To the blogosphere:
Great column, Dan, as usual. I definitely am going to forward this to my guys, and blog about it and share it. It really, really, really needs to be said.
However, I do see one glaring omission. You have concentrated on many things under the umbrella of 'media', but I think television needs a big section of its own. Every day people allow into their homes shows like 2 & 1/2 Men, Big Bang Theory, According to Jim, and countless others. The tradition is carried back to the inception of TV, with George Burns & Gracie Allen, I Love Lucy and All in the Family.
Both men and women watch and laugh at these shows which scream WOMEN ARE INADEQUATE. In 2&1/2 Men, the two female characters are 1) a *****y ex-wife and 2) a obsessed stalker. Both of these are grotesques at which the audience laughs hysterically because they 'identify' with them. The closest to real they get is the biker housekeeper, but even she is a caricature with very little depth.
In Big Bang Theory, the only permanent woman character is a buxom beauty always scantily or tightly clad over whom the other four male characters constantly drool. Her job is to walk on stage, say something witty, get the guys going, and then leave so they can make lewd comments or jokes about her. Can you see that character actually appearing in an entire episode in loose comfy sweats and her hair in a ponytail? Let's get real!
TV is so insidious because too often it dictates acceptable societal norms, and these sitcoms and those like it preach that it's really cool to mock women---just about as cool as it is to lust after the fake stuff. And, worst of all, it teaches *women* that this is the sum total of their worth or their lack of it. We need to stop piping this sewage into our homes wholesale. We need to stop blithely exposing our children to it and indoctrinating them from birth.

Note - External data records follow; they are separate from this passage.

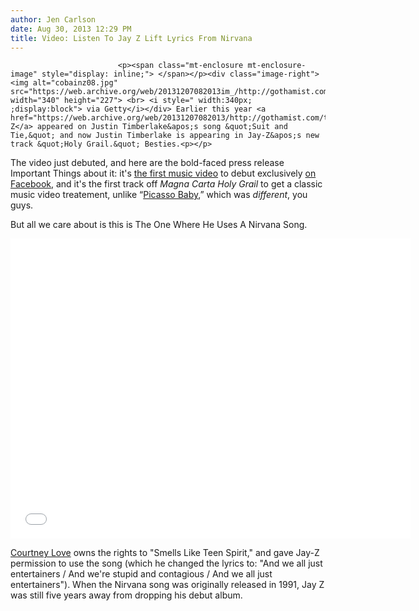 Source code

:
 ```yaml
---
author: Jen Carlson
date: Aug 30, 2013 12:29 PM
title: Video: Listen To Jay Z Lift Lyrics From Nirvana
---
```



                            
                            
                            
                            <p><span class="mt-enclosure mt-enclosure-image" style="display: inline;"> </span></p><div class="image-right"> <img alt="cobainz08.jpg" src="https://web.archive.org/web/20131207082013im_/http://gothamist.com/attachments/arts_jen/cobainz08.jpg" width="340" height="227"> <br> <i style=" width:340px; ;display:block"> via Getty</i></div> Earlier this year <a href="https://web.archive.org/web/20131207082013/http://gothamist.com/tags/jayz">Jay Z</a> appeared on Justin Timberlake&apos;s song &quot;Suit and Tie,&quot; and now Justin Timberlake is appearing in Jay-Z&apos;s new track &quot;Holy Grail.&quot; Besties.<p></p>

<p>The video just debuted, and here are the bold-faced press release Important Things about it: it&apos;s <a href="https://web.archive.org/web/20131207082013/http://www.uproxx.com/music/2013/08/take-pity-on-jay-z-and-justin-timberlake-in-the-holy-grail-music-video/">the first music video</a> to debut exclusively <a href="https://web.archive.org/web/20131207082013/https://www.facebook.com/photo.php?v=10152026485444206">on Facebook</a>, and it&apos;s the first track off <em>Magna Carta Holy Grail</em> to get a classic music video treatement, unlike &#x201C;<a href="https://web.archive.org/web/20131207082013/http://gothamist.com/tags/PicassoBaby">Picasso Baby</a>,&#x201D; which was <em>different</em>, you guys.</p>

<p>But all we care about is this is The One Where He Uses A Nirvana Song. </p>

<p><iframe width="640" height="480" src="//web.archive.org/web/20131207082013if_/http://www.youtube.com/embed/6AIdXisPqHc" frameborder="0" allowfullscreen></iframe></p>

<p><a href="https://web.archive.org/web/20131207082013/http://gothamist.com/tags/courtneylove">Courtney Love</a> owns the rights to &quot;Smells Like Teen Spirit,&quot; and gave Jay-Z permission to use the song (which he changed the lyrics to: &quot;And we all just entertainers / And we&apos;re stupid and contagious / And we all just entertainers&quot;). When the Nirvana song was originally released in 1991, Jay Z was still five years away from dropping his debut album.</p>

Don't even get me started on Glee.
Oh, and, thanks for my word of the day. I'm not certain I can even pronounce pulchritude, but it's an absolute keeper.
To my family:
Okay. I'm going to go out on a limb here and speak up because this really hits home with me, especially the last comment on the first page and the replies to it.
Dan's blog today talks about the way men send messages to women. It has been said time and again and far more profoundly by our apostles and prophets, but it can never be said enough. Read it. Be honest with yourselves and own up that you do it.
I know the post is about ogling women, but the principle is the same when it comes to mocking them. Admit that you make jokes about the women in your lives and their perceived inadequacies, whether physical or otherwise, and open your eyes to the harm it does to them. I am going to stick out my neck and say, I truly, truly, truly hate it. To be mocked by a perfect stranger is nothing. To be be made the brunt of jokes by people one loves and respects is crushing, especially when it regards something you have really put yourself into. To actually work up the courage to ask them to stop and then be completely ignored is devastating.
I don't care how hilarious or absurd something seems. I don't care how clever are the pithy remarks or how much people laugh at them. The person mocked will probably laugh to make a good show of it, but the barb sticks and worms its way under their skin. The fact that that person trusts and loves those laughing makes the burn that much deeper. Let's try offering up sincere spontaneous praise to the women in our lives---to the people in our lives, especially those we love and cherish. I know we don't want our loved ones skulking around us like an abused dog trying to avoid another beating, but how can those people believe we do love and cherish them if they feel they are treated as such?
I know it's 'our way', but it is not all harmless fun. Perhaps we could take a little detour from the beaten path for a while and see how that suits.
Guys, build up the women in your lives, especially your daughters. Keep them on the pedestal where they belong. There will be influences enough to knock them off it. You be the one to restore them and teach them how they should expect to be treated. What you say and how you treat them does stick, especially in your daughters. So many of the comments on Dan's post today repeat time and again how their fathers were the ones who planted the seeds of self-worthlessness in them. When little girls grow up with their father's disapproval ingrained in them, (even in jest) no amount of husbandly support will ever completely obliterate it---if they're fortunate enough to find such a husband, rather than be drawn to more of the same.
Just my two cents. I guess this post really probed a tender spot. Or, perhaps this is just a really good opportunity to voice some things that have been on my mind of late.
Please share. Please speak out. Please be an instrument of change. You might be surprised at how large your sphere of influence may be.